**Excerpted data:**

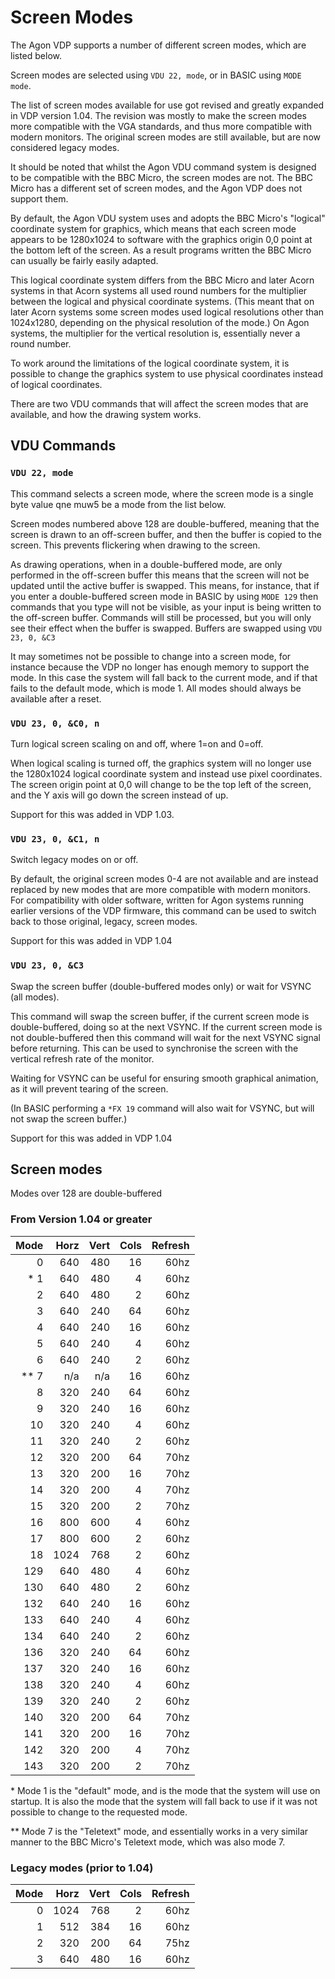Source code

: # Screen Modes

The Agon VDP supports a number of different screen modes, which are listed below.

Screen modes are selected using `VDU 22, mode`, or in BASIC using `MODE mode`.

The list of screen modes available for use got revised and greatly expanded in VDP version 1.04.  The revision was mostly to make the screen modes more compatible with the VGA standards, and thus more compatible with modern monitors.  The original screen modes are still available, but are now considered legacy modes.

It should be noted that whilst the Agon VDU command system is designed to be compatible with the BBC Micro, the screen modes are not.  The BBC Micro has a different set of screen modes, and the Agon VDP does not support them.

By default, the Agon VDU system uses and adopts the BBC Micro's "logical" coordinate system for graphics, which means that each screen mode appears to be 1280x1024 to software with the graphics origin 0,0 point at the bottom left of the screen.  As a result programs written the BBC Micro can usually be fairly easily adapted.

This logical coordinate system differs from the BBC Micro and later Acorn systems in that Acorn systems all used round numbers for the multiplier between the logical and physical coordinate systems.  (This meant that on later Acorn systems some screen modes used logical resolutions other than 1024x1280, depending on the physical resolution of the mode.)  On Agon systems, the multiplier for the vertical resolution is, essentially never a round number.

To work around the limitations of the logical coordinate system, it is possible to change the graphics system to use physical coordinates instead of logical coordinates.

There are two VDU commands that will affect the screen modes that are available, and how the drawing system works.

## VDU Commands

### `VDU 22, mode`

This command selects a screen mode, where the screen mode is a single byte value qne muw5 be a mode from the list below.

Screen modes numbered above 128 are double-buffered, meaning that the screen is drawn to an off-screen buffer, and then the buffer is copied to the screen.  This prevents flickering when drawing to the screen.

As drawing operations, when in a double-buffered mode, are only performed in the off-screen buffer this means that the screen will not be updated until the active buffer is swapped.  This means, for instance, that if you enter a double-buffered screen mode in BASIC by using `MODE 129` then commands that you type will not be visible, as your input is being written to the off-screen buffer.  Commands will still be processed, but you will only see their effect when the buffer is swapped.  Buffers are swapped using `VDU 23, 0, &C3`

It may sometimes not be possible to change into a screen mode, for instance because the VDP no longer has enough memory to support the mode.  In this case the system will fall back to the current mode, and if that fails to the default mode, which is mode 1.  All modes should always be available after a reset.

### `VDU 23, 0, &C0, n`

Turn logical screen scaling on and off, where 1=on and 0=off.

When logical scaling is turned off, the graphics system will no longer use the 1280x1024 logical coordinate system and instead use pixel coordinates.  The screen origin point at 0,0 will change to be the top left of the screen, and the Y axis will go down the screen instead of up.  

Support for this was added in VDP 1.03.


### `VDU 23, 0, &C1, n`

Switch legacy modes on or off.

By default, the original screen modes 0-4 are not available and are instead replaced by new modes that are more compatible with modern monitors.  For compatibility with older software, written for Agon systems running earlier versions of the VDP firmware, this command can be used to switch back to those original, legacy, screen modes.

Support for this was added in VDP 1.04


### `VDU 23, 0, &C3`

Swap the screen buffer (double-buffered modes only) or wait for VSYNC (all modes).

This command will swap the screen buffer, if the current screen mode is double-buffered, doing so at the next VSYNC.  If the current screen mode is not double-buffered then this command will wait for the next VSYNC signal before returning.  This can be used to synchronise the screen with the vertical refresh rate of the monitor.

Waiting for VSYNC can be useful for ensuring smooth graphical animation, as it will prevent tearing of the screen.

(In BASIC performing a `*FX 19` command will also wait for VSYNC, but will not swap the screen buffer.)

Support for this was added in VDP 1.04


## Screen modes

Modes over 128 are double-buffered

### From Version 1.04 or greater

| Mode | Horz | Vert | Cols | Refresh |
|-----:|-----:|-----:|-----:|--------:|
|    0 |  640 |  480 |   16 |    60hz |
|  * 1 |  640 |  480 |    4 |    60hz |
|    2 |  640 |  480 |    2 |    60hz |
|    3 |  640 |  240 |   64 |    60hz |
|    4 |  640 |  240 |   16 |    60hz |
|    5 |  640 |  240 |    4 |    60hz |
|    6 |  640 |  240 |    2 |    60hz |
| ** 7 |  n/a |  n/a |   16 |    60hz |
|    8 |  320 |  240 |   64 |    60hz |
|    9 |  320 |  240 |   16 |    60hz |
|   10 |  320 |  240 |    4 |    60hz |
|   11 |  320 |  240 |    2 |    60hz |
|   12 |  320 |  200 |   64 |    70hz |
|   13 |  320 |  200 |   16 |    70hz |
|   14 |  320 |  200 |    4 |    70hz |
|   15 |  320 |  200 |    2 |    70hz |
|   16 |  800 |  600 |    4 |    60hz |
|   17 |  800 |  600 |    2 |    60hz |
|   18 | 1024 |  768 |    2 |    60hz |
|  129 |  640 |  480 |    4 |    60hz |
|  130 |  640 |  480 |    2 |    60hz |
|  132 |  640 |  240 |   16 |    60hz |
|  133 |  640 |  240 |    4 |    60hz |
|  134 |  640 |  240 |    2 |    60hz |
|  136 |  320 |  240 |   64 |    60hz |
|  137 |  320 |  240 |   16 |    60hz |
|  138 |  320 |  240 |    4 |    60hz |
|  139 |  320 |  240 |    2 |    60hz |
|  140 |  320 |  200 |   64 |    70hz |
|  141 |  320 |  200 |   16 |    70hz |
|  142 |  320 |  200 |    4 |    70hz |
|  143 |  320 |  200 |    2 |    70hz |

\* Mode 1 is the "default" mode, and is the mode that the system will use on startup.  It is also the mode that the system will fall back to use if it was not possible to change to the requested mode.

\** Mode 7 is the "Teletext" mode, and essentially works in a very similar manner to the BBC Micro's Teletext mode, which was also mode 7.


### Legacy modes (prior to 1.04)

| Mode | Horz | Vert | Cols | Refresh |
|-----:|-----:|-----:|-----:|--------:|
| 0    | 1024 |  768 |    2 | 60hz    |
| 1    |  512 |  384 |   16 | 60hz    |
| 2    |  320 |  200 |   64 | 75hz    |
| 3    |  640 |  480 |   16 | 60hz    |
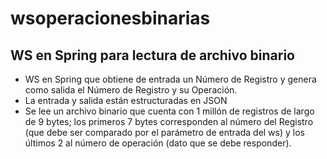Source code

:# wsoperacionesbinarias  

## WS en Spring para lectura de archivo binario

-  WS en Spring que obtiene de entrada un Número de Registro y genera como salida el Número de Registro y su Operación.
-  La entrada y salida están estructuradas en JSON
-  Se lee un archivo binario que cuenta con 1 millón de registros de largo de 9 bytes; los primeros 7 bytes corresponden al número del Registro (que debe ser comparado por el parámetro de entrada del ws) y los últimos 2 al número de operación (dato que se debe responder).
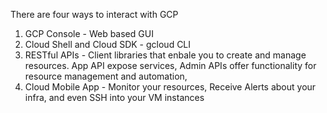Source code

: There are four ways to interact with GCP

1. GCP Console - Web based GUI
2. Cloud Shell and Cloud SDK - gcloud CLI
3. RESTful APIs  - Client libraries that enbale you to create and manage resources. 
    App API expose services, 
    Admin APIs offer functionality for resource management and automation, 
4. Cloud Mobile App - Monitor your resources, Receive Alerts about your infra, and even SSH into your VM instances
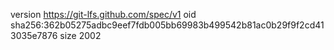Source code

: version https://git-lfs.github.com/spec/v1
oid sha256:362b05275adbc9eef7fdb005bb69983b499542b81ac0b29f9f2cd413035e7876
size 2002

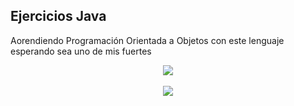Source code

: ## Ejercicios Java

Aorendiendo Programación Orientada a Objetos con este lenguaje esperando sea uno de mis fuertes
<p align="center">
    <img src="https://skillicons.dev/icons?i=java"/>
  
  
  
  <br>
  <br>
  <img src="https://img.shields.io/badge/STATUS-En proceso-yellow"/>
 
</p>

**What is being asked:** From the entries above, select each line containing the string "where".

**Solved problem:**
This command selects a screen mode, where the screen mode is a single byte value qne muw5 be a mode from the list below.
Turn logical screen scaling on and off, where 1=on and 0=off.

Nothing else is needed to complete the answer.